Question 89: What is the coenzyme form of pyridoxine?
- A. ADP
- B. NAD
- C. PLP (Correct Answer)
- D. FAD
Explanation: ***PLP*** - **Pyridoxal phosphate (PLP)** is the active coenzyme form of **pyridoxine (vitamin B6)**. - It plays a crucial role in numerous metabolic reactions, particularly those involving **amino acid metabolism**. *ADP* - **Adenosine diphosphate (ADP)** is an important molecule in energy transfer, particularly in the formation of **ATP (adenosine triphosphate)**. - It is not a coenzyme form of any vitamin, but rather a **nucleotide**. *NAD* - **Nicotinamide adenine dinucleotide (NAD)** is a coenzyme derived from **niacin (vitamin B3)**. - It functions as an electron carrier in **redox reactions** and is vital for cellular respiration. *FAD* - **Flavin adenine dinucleotide (FAD)** is a coenzyme derived from **riboflavin (vitamin B2)**. - It also serves as an electron carrier in **redox reactions**, particularly in the electron transport chain.

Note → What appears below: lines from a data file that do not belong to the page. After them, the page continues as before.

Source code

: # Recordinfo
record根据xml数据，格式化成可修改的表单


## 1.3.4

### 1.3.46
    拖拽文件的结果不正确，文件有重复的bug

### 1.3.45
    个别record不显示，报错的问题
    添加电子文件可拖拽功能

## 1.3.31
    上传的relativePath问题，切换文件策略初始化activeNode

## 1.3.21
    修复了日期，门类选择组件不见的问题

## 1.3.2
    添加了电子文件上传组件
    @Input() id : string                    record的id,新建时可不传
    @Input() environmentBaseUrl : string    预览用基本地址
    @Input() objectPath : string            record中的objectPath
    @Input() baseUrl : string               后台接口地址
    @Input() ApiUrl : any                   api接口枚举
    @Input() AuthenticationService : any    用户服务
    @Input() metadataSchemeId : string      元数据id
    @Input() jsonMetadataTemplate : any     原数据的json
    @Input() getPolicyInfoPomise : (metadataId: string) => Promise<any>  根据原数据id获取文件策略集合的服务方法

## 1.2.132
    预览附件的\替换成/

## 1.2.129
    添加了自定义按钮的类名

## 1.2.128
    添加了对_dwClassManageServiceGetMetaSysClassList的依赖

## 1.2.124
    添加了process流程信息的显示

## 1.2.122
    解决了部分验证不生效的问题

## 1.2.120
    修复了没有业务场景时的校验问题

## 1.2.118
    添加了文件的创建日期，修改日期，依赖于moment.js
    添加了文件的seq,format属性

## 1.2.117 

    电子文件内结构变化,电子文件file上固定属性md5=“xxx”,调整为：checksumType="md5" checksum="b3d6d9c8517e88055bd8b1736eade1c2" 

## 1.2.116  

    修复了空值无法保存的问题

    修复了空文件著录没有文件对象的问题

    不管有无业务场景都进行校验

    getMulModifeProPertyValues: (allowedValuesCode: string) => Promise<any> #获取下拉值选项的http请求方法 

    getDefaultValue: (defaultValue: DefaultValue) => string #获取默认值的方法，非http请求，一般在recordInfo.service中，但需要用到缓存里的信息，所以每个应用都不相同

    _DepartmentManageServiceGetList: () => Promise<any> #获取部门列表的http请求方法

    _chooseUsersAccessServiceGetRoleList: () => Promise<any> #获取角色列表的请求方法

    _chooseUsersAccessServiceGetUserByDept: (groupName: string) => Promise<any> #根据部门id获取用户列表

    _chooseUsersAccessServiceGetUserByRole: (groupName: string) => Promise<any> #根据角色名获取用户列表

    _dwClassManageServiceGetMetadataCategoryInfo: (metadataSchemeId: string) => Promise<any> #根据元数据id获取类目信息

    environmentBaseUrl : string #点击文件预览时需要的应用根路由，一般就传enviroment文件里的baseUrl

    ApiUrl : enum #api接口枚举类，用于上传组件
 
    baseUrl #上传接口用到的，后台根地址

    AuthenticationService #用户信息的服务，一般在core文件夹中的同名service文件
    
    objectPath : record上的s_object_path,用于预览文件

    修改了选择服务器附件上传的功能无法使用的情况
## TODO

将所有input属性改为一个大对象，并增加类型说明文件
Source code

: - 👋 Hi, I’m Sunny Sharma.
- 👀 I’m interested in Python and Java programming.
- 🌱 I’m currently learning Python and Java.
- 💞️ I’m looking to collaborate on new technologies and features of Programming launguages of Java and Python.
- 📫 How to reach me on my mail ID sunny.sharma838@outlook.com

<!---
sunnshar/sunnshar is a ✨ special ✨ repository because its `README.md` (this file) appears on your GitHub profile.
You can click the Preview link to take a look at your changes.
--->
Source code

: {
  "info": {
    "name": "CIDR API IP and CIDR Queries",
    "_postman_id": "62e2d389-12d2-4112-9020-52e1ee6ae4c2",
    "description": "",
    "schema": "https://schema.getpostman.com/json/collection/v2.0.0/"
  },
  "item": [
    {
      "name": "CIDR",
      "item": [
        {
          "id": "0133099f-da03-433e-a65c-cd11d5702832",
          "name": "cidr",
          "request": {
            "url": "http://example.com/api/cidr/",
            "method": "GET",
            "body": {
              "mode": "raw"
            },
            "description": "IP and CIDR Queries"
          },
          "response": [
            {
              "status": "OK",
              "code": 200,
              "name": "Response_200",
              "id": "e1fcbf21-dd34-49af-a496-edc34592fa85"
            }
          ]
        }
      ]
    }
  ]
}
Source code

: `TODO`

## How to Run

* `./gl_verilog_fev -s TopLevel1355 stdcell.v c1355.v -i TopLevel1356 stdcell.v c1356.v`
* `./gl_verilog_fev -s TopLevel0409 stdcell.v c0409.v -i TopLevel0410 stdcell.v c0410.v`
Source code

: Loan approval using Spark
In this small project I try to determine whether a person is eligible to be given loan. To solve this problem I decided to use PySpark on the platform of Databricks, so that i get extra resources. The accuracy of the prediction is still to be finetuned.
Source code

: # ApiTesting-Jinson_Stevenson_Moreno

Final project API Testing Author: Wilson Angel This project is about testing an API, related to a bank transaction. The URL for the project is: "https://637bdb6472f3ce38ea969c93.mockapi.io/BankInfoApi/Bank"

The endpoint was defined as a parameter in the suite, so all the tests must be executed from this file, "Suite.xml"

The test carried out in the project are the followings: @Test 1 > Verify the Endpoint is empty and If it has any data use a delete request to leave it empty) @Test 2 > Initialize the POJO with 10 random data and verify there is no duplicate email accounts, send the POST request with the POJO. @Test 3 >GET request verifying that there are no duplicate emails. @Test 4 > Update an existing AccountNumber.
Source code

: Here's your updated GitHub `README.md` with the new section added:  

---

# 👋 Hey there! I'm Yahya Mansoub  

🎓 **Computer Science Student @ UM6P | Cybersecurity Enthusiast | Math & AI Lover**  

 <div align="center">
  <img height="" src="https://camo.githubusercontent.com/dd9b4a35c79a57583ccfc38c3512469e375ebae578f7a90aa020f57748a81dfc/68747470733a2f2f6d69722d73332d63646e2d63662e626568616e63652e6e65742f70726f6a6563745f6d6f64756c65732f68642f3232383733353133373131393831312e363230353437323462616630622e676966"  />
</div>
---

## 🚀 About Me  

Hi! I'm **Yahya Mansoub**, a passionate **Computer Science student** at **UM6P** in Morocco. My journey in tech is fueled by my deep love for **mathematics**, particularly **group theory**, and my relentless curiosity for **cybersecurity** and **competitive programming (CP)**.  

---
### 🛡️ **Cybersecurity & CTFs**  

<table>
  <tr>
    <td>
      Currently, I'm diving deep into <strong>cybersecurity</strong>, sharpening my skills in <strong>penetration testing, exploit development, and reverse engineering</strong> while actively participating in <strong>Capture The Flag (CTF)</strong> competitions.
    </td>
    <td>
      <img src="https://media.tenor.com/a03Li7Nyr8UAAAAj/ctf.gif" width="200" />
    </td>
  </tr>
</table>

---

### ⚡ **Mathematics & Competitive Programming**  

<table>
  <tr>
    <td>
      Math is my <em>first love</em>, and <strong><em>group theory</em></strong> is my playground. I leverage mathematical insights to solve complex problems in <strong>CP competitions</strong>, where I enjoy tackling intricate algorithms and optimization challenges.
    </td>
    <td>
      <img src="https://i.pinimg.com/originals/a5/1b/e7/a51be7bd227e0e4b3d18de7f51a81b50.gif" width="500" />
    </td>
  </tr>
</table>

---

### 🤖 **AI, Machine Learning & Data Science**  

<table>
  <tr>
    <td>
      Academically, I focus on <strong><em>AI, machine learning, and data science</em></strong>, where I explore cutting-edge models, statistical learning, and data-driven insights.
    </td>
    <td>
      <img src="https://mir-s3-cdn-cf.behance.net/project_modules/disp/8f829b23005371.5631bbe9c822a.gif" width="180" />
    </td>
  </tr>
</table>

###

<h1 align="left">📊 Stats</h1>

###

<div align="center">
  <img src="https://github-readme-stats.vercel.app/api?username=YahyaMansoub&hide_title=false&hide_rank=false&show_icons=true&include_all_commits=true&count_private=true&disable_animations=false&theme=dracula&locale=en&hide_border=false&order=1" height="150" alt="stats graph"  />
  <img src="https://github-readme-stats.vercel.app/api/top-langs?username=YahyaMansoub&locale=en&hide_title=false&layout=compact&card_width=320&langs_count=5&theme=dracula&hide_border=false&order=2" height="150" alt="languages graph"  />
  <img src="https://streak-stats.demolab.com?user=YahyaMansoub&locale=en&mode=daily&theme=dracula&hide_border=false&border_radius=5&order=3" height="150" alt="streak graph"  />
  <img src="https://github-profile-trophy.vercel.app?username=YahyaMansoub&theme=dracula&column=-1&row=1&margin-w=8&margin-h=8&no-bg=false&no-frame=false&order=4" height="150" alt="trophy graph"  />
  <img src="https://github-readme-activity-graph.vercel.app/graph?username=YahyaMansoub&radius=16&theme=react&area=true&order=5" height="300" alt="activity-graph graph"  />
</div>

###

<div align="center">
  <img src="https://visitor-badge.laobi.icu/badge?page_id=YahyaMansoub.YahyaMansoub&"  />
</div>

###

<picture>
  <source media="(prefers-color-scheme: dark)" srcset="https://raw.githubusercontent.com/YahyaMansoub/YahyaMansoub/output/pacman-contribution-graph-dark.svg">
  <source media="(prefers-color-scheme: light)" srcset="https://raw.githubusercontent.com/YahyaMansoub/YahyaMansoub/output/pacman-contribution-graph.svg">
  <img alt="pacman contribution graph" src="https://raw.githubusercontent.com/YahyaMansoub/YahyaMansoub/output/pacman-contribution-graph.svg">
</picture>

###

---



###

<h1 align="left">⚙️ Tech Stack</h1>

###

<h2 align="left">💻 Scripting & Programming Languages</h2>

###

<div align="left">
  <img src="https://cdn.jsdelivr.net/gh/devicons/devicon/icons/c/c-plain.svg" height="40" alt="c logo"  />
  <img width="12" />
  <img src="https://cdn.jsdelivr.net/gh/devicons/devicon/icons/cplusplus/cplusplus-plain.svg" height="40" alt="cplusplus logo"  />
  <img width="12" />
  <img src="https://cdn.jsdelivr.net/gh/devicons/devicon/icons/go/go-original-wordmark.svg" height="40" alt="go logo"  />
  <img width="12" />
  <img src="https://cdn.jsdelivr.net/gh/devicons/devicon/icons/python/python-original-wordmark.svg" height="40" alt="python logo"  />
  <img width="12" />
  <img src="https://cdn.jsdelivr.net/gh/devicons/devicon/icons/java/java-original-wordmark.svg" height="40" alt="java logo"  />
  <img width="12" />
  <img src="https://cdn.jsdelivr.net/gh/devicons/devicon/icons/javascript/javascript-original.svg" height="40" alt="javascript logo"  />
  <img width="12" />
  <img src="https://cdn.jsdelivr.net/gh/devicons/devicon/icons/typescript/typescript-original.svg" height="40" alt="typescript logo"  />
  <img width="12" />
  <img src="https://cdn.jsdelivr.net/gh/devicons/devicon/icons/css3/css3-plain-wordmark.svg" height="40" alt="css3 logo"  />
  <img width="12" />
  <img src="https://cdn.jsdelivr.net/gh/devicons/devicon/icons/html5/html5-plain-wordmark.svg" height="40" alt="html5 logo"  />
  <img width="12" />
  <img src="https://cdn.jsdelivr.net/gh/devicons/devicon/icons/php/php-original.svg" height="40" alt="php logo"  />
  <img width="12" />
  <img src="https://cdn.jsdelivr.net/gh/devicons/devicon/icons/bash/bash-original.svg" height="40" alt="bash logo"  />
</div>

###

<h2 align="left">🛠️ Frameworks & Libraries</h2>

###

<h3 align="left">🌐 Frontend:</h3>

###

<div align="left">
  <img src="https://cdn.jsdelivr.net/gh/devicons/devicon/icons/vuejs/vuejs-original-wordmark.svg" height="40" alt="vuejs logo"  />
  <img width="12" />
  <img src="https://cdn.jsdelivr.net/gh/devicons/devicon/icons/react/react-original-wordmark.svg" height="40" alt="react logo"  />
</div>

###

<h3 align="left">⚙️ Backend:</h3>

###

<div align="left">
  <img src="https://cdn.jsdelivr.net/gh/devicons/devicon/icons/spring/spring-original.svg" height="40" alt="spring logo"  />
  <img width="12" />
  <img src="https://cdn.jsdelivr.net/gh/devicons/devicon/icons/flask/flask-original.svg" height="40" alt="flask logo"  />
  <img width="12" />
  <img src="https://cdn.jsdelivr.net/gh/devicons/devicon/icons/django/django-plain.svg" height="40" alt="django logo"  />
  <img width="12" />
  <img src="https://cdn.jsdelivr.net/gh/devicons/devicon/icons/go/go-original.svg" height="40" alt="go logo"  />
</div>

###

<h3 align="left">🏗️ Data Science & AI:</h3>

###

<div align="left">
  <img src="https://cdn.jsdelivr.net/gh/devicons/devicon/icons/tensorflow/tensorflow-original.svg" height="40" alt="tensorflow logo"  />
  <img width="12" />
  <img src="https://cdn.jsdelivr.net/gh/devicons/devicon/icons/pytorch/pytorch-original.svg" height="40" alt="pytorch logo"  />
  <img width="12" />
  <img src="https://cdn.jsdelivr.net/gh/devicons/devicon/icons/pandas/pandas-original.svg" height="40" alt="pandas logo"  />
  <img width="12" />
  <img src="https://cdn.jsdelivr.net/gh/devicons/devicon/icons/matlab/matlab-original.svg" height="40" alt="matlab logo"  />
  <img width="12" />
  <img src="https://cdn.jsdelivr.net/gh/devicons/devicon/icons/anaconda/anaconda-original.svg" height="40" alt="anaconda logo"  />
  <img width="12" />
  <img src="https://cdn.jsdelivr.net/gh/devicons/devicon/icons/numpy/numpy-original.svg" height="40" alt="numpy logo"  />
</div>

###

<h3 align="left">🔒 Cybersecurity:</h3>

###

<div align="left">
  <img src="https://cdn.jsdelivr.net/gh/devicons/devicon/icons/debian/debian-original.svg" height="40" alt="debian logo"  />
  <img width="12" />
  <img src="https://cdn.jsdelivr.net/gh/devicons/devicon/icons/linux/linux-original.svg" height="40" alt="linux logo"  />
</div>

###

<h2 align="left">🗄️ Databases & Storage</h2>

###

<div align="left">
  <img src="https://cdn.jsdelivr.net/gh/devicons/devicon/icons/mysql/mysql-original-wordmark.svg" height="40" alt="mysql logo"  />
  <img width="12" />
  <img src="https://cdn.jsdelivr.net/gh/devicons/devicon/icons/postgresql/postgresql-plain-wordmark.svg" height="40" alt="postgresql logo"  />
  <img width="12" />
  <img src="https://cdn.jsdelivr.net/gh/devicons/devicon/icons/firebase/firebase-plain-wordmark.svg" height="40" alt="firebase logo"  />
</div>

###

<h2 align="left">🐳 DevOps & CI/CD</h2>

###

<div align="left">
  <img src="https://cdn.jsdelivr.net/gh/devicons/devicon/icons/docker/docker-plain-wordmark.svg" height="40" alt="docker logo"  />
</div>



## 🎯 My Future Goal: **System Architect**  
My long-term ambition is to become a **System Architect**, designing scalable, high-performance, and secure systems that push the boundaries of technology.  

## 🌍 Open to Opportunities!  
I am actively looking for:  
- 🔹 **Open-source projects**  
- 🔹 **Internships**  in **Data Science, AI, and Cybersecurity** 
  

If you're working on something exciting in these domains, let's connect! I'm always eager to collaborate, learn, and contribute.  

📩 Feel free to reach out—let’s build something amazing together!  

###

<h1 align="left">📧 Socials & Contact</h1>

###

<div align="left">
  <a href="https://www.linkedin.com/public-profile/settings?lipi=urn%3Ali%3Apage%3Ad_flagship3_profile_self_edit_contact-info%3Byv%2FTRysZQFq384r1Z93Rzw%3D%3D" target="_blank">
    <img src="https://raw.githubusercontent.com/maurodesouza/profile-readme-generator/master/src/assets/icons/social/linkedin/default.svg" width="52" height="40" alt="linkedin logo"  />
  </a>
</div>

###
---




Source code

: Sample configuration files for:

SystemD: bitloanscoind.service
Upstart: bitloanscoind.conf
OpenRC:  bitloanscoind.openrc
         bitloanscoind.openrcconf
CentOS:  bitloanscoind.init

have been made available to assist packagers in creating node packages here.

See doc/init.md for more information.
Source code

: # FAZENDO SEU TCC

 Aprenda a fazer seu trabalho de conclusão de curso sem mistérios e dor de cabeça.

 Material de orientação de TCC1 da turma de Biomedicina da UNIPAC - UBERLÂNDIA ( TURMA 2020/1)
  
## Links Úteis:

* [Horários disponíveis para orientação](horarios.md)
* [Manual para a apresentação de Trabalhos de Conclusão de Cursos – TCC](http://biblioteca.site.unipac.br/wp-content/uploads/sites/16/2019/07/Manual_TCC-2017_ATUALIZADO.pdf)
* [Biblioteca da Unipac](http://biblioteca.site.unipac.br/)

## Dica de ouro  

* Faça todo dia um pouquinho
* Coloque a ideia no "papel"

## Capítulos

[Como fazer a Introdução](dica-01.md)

Question 90: What is the role of adenine phosphoribosyl transferase (APRT) in purine metabolism?
- A. Breakdown of purines
- B. Salvage pathway of purine nucleotide synthesis (Correct Answer)
- C. Not involved in purine metabolism
- D. De novo synthesis of purines
Explanation: ***Salvage pathway of purine nucleotide synthesis*** - **Adenine phosphoribosyl transferase (APRT)** catalyzes the reaction of **adenine** with **5-phosphoribosyl-1-pyrophosphate (PRPP)** to form **adenosine monophosphate (AMP)**. - This reaction is a crucial step in the **purine salvage pathway**, which reclaims pre-formed purine bases and converts them back into nucleotides, conserving energy. *Breakdown of purines* - The breakdown of purines (catabolism) typically involves enzymes like **adenosine deaminase** and **xanthine oxidase**, leading to the formation of **uric acid**. - APRT is involved in synthesizing nucleotides, not their degradation. *Not involved in purine metabolism* - APRT is an enzyme specifically involved in the **anabolic processes** of purine metabolism, as it contributes to the formation of purine nucleotides. - Its role is well-established within the **salvage pathway**. *De novo synthesis of purines* - The **de novo synthesis pathway** builds purine nucleotides from simpler precursors like **amino acids**, **CO2**, and **THF derivatives**. - While both pathways produce purine nucleotides, APRT is exclusively part of the **salvage pathway**, which recycles existing purine bases.